**The task**: Scan the entries below. Return every line that includes "attachments".

**Records to process**:
-- Opening Marker --

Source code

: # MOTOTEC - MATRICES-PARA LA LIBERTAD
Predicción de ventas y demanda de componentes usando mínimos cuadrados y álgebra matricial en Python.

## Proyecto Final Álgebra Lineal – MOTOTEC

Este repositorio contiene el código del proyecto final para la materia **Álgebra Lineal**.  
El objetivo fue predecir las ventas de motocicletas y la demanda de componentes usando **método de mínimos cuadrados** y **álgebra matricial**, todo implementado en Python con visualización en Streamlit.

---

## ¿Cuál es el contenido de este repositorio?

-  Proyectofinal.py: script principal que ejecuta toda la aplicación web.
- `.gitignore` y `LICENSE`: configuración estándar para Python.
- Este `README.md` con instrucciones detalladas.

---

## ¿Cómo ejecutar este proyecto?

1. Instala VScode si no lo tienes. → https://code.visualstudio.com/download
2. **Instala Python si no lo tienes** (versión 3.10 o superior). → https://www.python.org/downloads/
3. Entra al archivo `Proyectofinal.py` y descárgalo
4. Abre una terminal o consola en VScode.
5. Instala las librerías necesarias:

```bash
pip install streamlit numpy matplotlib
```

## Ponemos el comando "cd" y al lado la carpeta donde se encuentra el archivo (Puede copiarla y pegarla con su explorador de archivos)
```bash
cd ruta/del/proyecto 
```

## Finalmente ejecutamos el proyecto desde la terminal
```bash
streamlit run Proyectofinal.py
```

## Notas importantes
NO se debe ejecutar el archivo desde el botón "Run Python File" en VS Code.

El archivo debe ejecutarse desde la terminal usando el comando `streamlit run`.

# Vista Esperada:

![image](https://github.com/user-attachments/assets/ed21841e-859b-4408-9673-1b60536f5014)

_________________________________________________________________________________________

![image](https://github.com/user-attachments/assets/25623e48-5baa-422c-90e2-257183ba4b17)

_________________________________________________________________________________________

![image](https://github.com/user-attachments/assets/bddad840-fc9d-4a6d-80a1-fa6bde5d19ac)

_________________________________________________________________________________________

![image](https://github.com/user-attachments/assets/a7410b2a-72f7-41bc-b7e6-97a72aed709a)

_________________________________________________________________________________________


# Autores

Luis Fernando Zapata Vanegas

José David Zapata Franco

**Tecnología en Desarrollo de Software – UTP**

-- Closing Marker --

**Exercise response**:
![image](https://github.com/user-attachments/assets/ed21841e-859b-4408-9673-1b60536f5014)
![image](https://github.com/user-attachments/assets/25623e48-5baa-422c-90e2-257183ba4b17)
![image](https://github.com/user-attachments/assets/bddad840-fc9d-4a6d-80a1-fa6bde5d19ac)
![image](https://github.com/user-attachments/assets/a7410b2a-72f7-41bc-b7e6-97a72aed709a)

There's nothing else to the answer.